Every candy in the dataset
Scatter plot of 85 candies: sugar percentile on the horizontal axis, win rate on the vertical axis.
The contestants
Each dot is one of 85 Halloween candies. FiveThirtyEight showed people random pairs — Twix or Skittles? Snickers or candy corn? — about 269,000 times, and recorded which one they'd rather find in their trick-or-treat bag. A candy's height on this chart is its win rate: the share of matchups it won. Left to right is how sugary it is compared to the others.
The obvious theory
If sugar drove candy love, this trend line would climb steeply. It doesn't. The correlation between sugar and win rate is r = 0.23 — sugar explains about five percent of why one candy beats another. Going from the least sugary candy in the set to the most sugary buys you roughly ten points of win rate, while the gap between the best and worst candies is over sixty.
Exhibit A
Meet Reese's Miniatures: the second most-loved candy of all 85 — and the third least sugary. It sits in the 3rd percentile for sugar and wins 82% of its matchups. If sweetness were the point, this candy could not exist.
The real divide
Now color the dots by one ingredient. Chocolate candies (brown) average a 60.9% win rate; everything else averages 42.1%. That's an 18.8-point gap from a single yes/no attribute — nearly double sugar's effect across its entire range. And every one of the top ten candies contains chocolate.
The payoff
Chocolate is worth +18.8 points of win rate. It beats every other attribute — crisped rice, peanuts, bar form — and it holds up in a regression controlling for all of them (+19.7). Fruity and hard candies actually lose points. Sugar isn't what we're choosing. Chocolate is.
What this data can't tell us
- "Sugar" here is a percentile, not grams. The dataset ranks candies against each other; it can't say anything about absolute sweetness, and all 85 candies are already sweet. This is "more vs less sugary among candy," not "sweet vs unsweet."
- Preference in a survey ≠ purchases. People voted on which they'd rather receive, online, in 2017, in a US-centric sample. Sales data could tell a different story.

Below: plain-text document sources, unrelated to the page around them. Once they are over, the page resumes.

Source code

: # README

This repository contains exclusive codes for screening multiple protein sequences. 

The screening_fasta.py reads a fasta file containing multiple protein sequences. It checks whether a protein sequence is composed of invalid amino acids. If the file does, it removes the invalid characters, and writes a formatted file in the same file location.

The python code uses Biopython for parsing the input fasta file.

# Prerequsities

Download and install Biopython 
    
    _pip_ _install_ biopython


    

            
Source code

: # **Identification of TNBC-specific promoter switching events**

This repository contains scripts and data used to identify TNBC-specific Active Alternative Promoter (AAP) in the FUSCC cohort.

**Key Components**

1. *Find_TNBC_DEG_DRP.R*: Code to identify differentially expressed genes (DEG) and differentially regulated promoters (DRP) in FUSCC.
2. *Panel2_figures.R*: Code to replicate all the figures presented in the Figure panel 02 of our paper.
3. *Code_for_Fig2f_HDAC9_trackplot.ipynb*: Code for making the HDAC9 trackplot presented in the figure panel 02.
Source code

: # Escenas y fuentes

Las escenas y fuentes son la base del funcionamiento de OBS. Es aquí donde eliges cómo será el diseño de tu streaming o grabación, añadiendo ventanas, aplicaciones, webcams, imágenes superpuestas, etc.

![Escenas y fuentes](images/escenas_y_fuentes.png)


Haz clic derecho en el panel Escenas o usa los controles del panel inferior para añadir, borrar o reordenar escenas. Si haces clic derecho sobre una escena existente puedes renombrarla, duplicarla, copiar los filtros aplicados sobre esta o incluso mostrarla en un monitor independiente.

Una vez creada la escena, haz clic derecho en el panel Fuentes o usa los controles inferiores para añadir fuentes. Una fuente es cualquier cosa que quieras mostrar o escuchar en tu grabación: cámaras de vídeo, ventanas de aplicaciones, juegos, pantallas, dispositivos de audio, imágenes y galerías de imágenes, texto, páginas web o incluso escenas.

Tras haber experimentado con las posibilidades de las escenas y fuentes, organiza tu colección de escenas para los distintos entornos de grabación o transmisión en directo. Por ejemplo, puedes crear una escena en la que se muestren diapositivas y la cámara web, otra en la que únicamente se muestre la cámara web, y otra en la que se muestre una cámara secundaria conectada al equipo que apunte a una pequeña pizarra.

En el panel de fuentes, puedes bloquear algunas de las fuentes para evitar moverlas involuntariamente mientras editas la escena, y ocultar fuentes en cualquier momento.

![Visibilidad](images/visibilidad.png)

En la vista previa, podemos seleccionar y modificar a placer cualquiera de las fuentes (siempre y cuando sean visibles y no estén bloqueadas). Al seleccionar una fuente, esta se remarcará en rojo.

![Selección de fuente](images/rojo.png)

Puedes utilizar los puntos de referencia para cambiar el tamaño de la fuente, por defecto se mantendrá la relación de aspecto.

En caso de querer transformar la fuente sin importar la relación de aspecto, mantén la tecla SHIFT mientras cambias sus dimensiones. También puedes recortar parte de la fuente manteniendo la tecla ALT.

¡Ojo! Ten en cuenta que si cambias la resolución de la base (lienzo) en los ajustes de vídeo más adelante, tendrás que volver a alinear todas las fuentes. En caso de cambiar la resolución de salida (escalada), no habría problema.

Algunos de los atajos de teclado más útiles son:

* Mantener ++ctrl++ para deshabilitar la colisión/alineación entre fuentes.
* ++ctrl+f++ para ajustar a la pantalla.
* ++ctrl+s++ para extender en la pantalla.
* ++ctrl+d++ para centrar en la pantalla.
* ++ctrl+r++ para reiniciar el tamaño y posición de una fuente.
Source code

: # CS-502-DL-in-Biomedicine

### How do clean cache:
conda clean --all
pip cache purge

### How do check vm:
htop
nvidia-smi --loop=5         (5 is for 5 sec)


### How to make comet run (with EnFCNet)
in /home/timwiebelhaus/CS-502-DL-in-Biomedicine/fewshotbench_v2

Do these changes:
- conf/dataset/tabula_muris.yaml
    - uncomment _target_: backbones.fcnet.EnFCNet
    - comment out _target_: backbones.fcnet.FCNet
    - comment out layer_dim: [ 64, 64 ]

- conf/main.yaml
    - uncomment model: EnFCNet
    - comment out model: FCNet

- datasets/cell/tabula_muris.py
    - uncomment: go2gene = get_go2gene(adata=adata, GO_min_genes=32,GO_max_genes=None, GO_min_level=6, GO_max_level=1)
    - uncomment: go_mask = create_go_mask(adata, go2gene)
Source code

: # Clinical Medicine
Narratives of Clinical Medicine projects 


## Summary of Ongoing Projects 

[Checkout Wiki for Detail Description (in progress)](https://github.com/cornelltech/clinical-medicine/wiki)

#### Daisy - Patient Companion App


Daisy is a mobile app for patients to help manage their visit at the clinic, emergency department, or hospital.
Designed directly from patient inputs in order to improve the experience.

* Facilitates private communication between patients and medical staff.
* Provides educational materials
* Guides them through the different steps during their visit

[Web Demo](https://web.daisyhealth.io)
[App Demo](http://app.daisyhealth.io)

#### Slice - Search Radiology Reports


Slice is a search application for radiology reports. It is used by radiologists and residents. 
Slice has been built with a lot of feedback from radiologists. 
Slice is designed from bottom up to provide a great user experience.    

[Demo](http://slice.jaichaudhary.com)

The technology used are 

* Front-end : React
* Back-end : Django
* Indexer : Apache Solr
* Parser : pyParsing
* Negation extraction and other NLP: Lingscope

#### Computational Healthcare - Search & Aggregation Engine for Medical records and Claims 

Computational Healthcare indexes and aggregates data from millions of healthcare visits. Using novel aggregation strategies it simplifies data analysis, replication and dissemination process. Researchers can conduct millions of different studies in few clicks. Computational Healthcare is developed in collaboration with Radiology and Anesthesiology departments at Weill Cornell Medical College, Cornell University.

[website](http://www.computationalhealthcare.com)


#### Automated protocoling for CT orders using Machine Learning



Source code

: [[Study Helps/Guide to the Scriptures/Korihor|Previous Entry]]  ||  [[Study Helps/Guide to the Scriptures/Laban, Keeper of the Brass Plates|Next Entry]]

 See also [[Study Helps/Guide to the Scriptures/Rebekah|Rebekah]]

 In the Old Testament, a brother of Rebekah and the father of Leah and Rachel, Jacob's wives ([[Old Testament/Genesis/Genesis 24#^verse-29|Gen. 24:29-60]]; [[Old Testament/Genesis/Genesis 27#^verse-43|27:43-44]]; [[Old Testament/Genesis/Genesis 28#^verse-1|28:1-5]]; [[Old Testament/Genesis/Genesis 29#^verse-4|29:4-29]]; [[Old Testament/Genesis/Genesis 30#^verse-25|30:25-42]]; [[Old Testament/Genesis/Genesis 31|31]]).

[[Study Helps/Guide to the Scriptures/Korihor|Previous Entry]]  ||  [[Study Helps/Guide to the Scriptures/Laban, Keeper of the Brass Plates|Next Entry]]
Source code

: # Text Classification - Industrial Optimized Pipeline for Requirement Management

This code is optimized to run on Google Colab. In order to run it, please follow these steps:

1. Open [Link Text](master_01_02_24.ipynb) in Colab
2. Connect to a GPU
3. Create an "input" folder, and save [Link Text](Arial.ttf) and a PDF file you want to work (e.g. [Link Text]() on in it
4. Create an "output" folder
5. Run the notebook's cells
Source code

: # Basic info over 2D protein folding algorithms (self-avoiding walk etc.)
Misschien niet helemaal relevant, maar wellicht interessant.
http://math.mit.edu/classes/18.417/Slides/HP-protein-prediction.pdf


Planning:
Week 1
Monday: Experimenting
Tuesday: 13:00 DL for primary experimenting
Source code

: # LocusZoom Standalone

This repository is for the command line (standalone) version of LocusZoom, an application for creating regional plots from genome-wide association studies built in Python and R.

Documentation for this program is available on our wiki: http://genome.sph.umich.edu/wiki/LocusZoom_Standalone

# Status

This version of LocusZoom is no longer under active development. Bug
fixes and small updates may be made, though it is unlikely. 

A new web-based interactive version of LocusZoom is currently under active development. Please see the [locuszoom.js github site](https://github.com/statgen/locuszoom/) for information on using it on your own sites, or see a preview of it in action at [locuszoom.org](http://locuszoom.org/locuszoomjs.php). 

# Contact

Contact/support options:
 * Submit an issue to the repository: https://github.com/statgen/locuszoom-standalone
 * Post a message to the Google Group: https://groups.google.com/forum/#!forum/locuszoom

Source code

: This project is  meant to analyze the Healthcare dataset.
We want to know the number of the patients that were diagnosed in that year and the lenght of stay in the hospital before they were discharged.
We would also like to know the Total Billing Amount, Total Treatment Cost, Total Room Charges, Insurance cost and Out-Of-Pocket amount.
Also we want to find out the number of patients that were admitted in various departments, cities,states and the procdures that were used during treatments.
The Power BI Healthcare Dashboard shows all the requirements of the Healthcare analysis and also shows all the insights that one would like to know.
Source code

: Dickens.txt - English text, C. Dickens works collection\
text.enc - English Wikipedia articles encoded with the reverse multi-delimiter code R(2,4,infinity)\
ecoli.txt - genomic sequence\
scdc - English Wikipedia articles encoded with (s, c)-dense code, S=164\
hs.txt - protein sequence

- n = 85, and attributes overlap. Chocolate candies are also more likely to be bars with peanuts, so the smaller regression coefficients are noisy. I only lean on the chocolate effect, which is consistent across raw gaps, correlation, and regression.
- Two of the "candies" are coins. FiveThirtyEight included One Dime and One Quarter as controls. I kept them because voters really saw them; dropping them changes no conclusion.
- Correlation, not causation. Chocolate predicts winning; this data can't prove it causes it. Maybe chocolate brands just market better.